The main event was the Tables, Ladders, and Chairs match for the Unified WWE Tag Team Championship, between JeriShow (Chris Jericho and Big Show) and D-Generation X (Shawn Michaels and Triple H). Jericho fought with Michaels while Triple H fought Big Show. While Big Show and Triple H fought near the stage, Michaels dominated Jericho in the ring until Jericho countered. Jericho helped Big Show attack Triple H but Michaels attacked Jericho with a chair. Big Show executed a chokeslam on Michaels onto Triple H through a table positioned against the barricade. Big Show destroyed all the ladders and Jericho climbed on Big Show's shoulders in an attempt to retrieve the belts but Michaels executed Sweet Chin Music on Big Show, knocking Jericho into a table outside the ring. Triple H held half a ladder as Michaels retrieved the belts to win the match and the titles.

==Reception==
The event received positive reviews from critics with praise being put on the shock endings and title changes and on the quality of the matches. John Canton of TJR Wrestling Reviews gave the entire event a 7.5 rating out of 10, and his highest rated match was the ECW Championship ladder match which was rated 4 stars out of 5.

==Aftermath==
A second TLC event was held the following year, thus establishing TLC: Tables, Ladders & Chairs as an annual event for the promotion. The 2009 event would also be the only one to feature the ECW brand, as it was disbanded in February 2010. It was also the only TLC event held before the original World Tag Team Championship was deactivated in August 2010 in favor of the WWE Tag Team Championship; since WrestleMania 25 in April, both titles were held and defended together across all brands as the Unified WWE Tag Team Championship. It would also be the only TLC event held before the original WWE Women's Championship was deactivated in September 2010 in favor of the WWE Divas Championship.

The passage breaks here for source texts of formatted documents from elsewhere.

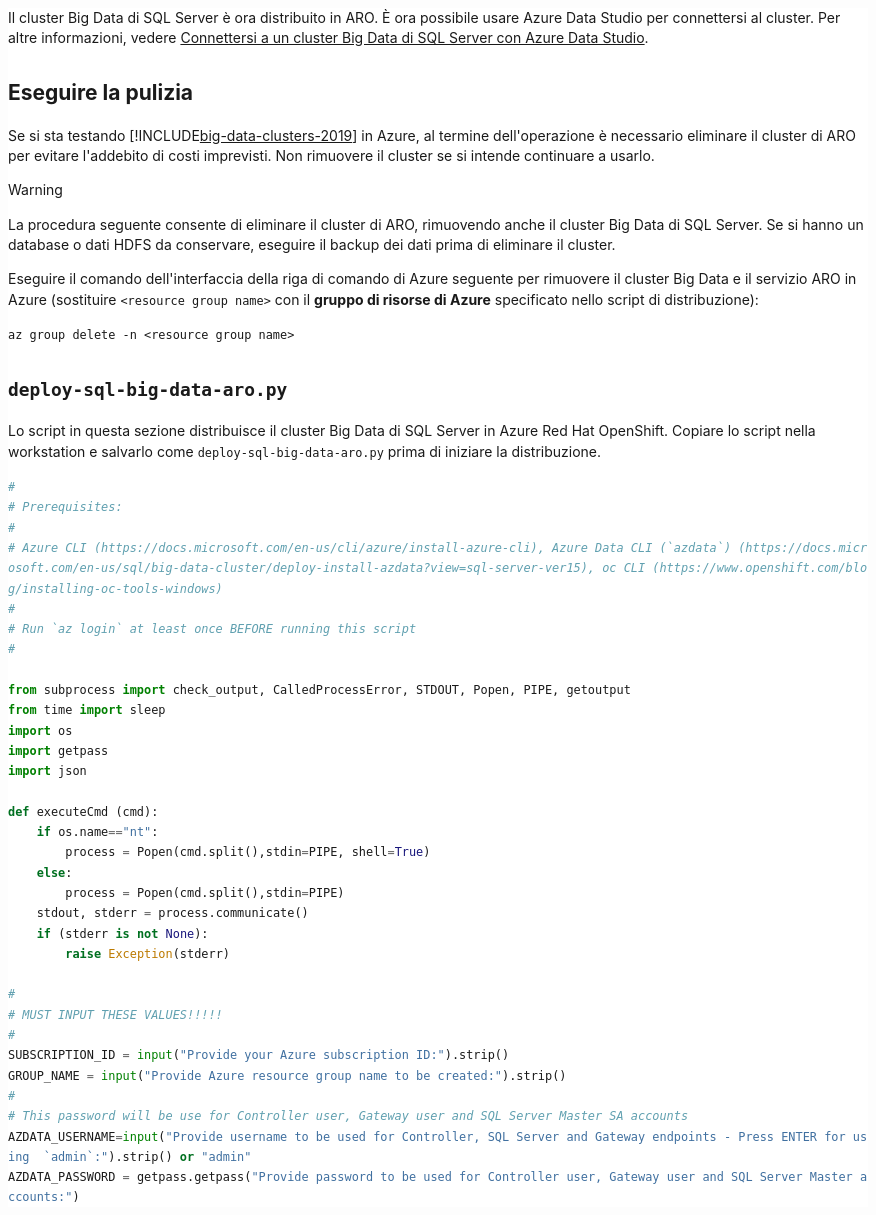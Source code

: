 Il cluster Big Data di SQL Server è ora distribuito in ARO. È ora possibile usare Azure Data Studio per connettersi al cluster. Per altre informazioni, vedere [Connettersi a un cluster Big Data di SQL Server con Azure Data Studio](connect-to-big-data-cluster.md).

## <a name="clean-up"></a>Eseguire la pulizia

Se si sta testando [!INCLUDE[big-data-clusters-2019](../includes/ssbigdataclusters-ss-nover.md)] in Azure, al termine dell'operazione è necessario eliminare il cluster di ARO per evitare l'addebito di costi imprevisti. Non rimuovere il cluster se si intende continuare a usarlo.

> [!WARNING]
> La procedura seguente consente di eliminare il cluster di ARO, rimuovendo anche il cluster Big Data di SQL Server. Se si hanno un database o dati HDFS da conservare, eseguire il backup dei dati prima di eliminare il cluster.

Eseguire il comando dell'interfaccia della riga di comando di Azure seguente per rimuovere il cluster Big Data e il servizio ARO in Azure (sostituire `<resource group name>` con il **gruppo di risorse di Azure** specificato nello script di distribuzione):

```terminal
az group delete -n <resource group name>
```

## `deploy-sql-big-data-aro.py` 

Lo script in questa sezione distribuisce il cluster Big Data di SQL Server in Azure Red Hat OpenShift. Copiare lo script nella workstation e salvarlo come `deploy-sql-big-data-aro.py` prima di iniziare la distribuzione.

```python
#
# Prerequisites: 
# 
# Azure CLI (https://docs.microsoft.com/en-us/cli/azure/install-azure-cli), Azure Data CLI (`azdata`) (https://docs.microsoft.com/en-us/sql/big-data-cluster/deploy-install-azdata?view=sql-server-ver15), oc CLI (https://www.openshift.com/blog/installing-oc-tools-windows)
#
# Run `az login` at least once BEFORE running this script
#

from subprocess import check_output, CalledProcessError, STDOUT, Popen, PIPE, getoutput
from time import sleep
import os
import getpass
import json

def executeCmd (cmd):
    if os.name=="nt":
        process = Popen(cmd.split(),stdin=PIPE, shell=True)
    else:
        process = Popen(cmd.split(),stdin=PIPE)
    stdout, stderr = process.communicate()
    if (stderr is not None):
        raise Exception(stderr)

#
# MUST INPUT THESE VALUES!!!!!
#
SUBSCRIPTION_ID = input("Provide your Azure subscription ID:").strip()
GROUP_NAME = input("Provide Azure resource group name to be created:").strip()
#
# This password will be use for Controller user, Gateway user and SQL Server Master SA accounts
AZDATA_USERNAME=input("Provide username to be used for Controller, SQL Server and Gateway endpoints - Press ENTER for using  `admin`:").strip() or "admin"
AZDATA_PASSWORD = getpass.getpass("Provide password to be used for Controller user, Gateway user and SQL Server Master accounts:")
```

The annual event continued to be held in December, except for the 2017 event, which occurred in October. An event was scheduled for 2021, however, it was canceled so that WWE could focus on a new event called Day 1, taking place on New Year's Day 2022. The 2020 event was in turn the final TLC event.

==Results==

| No. | Results | Stipulations | Times |
| 1^{D} | R-Truth defeated CM Punk (with Luke Gallows) | Singles match | 8:12 |
| 2 | Christian (c) defeated Shelton Benjamin | Ladder match for the ECW Championship | 18:04 |
| 3 | Drew McIntyre defeated John Morrison (c) | Singles match for the WWE Intercontinental Championship | 10:19 |
| 4 | Michelle McCool (c) (with Layla) defeated Mickie James | Singles match for the WWE Women's Championship | 7:31 |
| 5 | Sheamus defeated John Cena (c) | Tables match for the WWE Championship | 16:20 |
| 6 | The Undertaker (c) defeated Batista | Chairs match for the World Heavyweight Championship | 13:14 |
| 7 | Randy Orton defeated Kofi Kingston | Singles match | 13:11 |
| 8 | D-Generation X (Shawn Michaels and Triple H) defeated Jeri-Show (Chris Jericho and Big Show) (c) | Tables, Ladders, and Chairs match for the Unified WWE Tag Team Championship | 22:50 |
| (c) | – the champion(s) heading into the match |
| D | – this was a dark match |

==Notes==
b. ^ Batista originally defeated The Undertaker after a low blow and a chair shot but Teddy Long came out and ordered the match to be restarted as blatant fouls were not legal but chair shots were.